This silliness can be traced at least back to that old totalitarian himself, Plato, who was suspicious of the corrupting impact of theater and poetry upon the youth of Athens. Of course, the explosion of mass media in the 20th century created unprecedented opportunities to blame every manner of real problem or general anxiety upon some mass medium or another.

The 1940s witnessed social condemnation of swing music as a source of moral corruption, which, it was feared, would harm the character of young men, making them poor soldiers and thus hurt the war effort. (This, remember, was the same bunch of swing dancing youth who decades after WWII would be memorialized as The Great Generation!) In the later 40s and 50s it was comic books that were the scourge; they were alleged to be responsible for an epidemic of youth violence and juvenile delinquency. (And that damn James Dean wasn't helping, either.) Meanwhile, Elvis Presley couldn't be shown on television below his hips and there was much anguish about how his primal, libidinal (dangerously black-sounding) music was causing proper young girls to swoon.

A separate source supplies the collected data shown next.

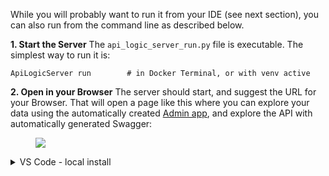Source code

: While you will probably want to run it from your IDE (see next section), you can also run from the command line as described below.

__1. Start the Server__
The `api_logic_server_run.py` file is executable.  The simplest way to run it is:
```
ApiLogicServer run        # in Docker Terminal, or with venv active
```

__2. Open in your Browser__
The server should start, and suggest the URL for your Browser.  That will open a page like this where you can explore your data using the automatically created [Admin app](../Working-with-the-Admin-App), and explore the API with automatically generated Swagger:

<figure><img src="https://github.com/valhuber/apilogicserver/wiki/images/ui-admin/admin-home.png?raw=true"></figure>
</details>

<details>
  <summary>VS Code - local install</summary>

&nbsp;&nbsp; 

__1. Create your project__

```
cd ApiLogicServer          # your install folder
source venv/bin/activate   # windows venv\Scripts\activate

ApiLogicServer create   # Return to accept default project name, db

```

__2. Open your project with VS Code__

You can open the IDE yourself, or from the command line:

```
cd ApiLogicServer

# start VS Code either as an application, or via the command line
#    .. macOS users may require: https://code.visualstudio.com/docs/setup/mac

code ApiLogicProject  # using command line to open VS Code on project
```


__3. Remote Container - Decline__
Decline the option above to use the remote-container.   You can prevent this by deleting the `.devcontainer` folder.


__4. Create Virtual Environment__
You then create your virtual environment, activate it, and install the  ApiLogicServer runtime.  

In VS Code: __Terminal > New Terminal Window__, and...

```
python3 -m venv ./venv            # windows: python -m venv venv
# VS Code will recognize your `venv` and ask whether to establish it as your virtual environment.  Say yes.  
source venv/bin/activate          # windows: venv\Scripts\activate
pip install -r requirements.txt   # the requirements.txt file was pre-created by ApiLogicServer
```

> The install sometimes fails due on machines with an older version of `pip`.  If you see a message suggesting you upgrade  `pip` , do so.

For more information, see [Work with Environments](https://code.visualstudio.com/docs/python/environments#_work-with-environments)

__5. Install Python Extension__

You may be prompted for this (recent versions of VSCode might auto-detect language support):

<figure><img src="https://github.com/valhuber/apilogicserver/wiki/images/docker/VSCode/4-install-python-extension.png"></figure>


__6. Run the server__
You are ready to run
1. Run/Debug: `ApiLogicServer`

> You may get a message: _"The Python path in your debug configuration is invalid."_  Open View > Command Pallet, type “Python Select Interpreter” and Select your `venv`.

<figure><img src="https://github.com/valhuber/apilogicserver/wiki/images/docker/VSCode/run-debug.png"></figure>
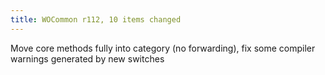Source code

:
 ```yaml
---
title: WOCommon r112, 10 items changed
---
```


Move core methods fully into category (no forwarding), fix some compiler warnings generated by new switches
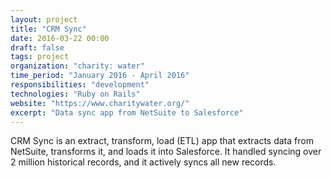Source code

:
```yaml
---
layout: project
title: "CRM Sync"
date: 2016-03-22 00:00
draft: false
tags: project
organization: "charity: water"
time_period: "January 2016 - April 2016"
responsibilities: "development"
technologies: "Ruby on Rails"
website: "https://www.charitywater.org/"
excerpt: "Data sync app from NetSuite to Salesforce"
---
```


CRM Sync is an extract, transform, load (ETL) app that extracts data
from NetSuite, transforms it, and loads it into Salesforce. It handled
syncing over 2 million historical records, and it actively syncs all new
records.
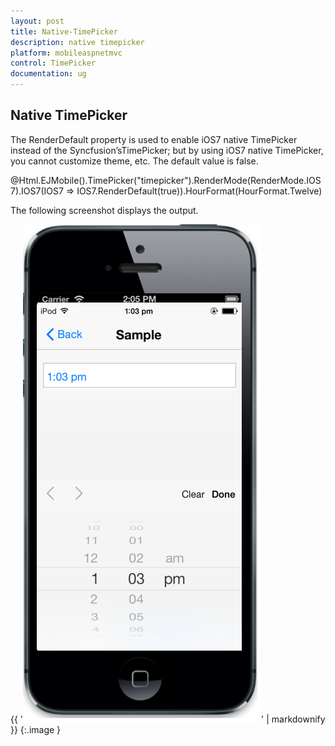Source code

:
 ```yaml
---
layout: post
title: Native-TimePicker
description: native timepicker
platform: mobileaspnetmvc
control: TimePicker
documentation: ug
---
```


## Native TimePicker

The RenderDefault property is used to enable iOS7 native TimePicker instead of the Syncfusion’sTimePicker; but by using iOS7 native TimePicker, you cannot customize theme, etc. The default value is false.

@Html.EJMobile().TimePicker("timepicker").RenderMode(RenderMode.IOS7).IOS7(IOS7 => IOS7.RenderDefault(true)).HourFormat(HourFormat.Twelve)

The following screenshot displays the output.

{{ '![](Native-TimePicker_images/Native-TimePicker_img1.png)' | markdownify }}
{:.image }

By the 60s, TV was itself a form of social decay, rotting the brains of youth everywhere. And the Beatles were supposedly causing an explosion of free love and psychedelic drug use. There was a Beatle-mania-backlash that led to angry mobs burning Beatles' records in huge bonfires, with some disc-jockeys and politicians calling it devil's music, subsequent to an impious remark by John Lennon. And in the 70s, it was the raw sensuality and physicality of disco music that was alleged to be destroying the fabric of decently modest sexual mores.

The 1980s-90s brought still more of the same: left-wing feminists decried pornography as creating rapists while right-wing moralists decried heavy metal music as creating Satanists. Rap music was accused of promoting criminality, raves were drug infested death traps and the recent World Wide Web was turning young people into anti-social, entranced computer-heads wasting away in their parents' basements.

It's the same old story, over and over again. Mass media and pop culture get blamed for it all: apathy and violence, conformism and deviancy. Who could be surprised than that it is now widely blamed for both anorexia and obesity? Nothing new under the sun and all that!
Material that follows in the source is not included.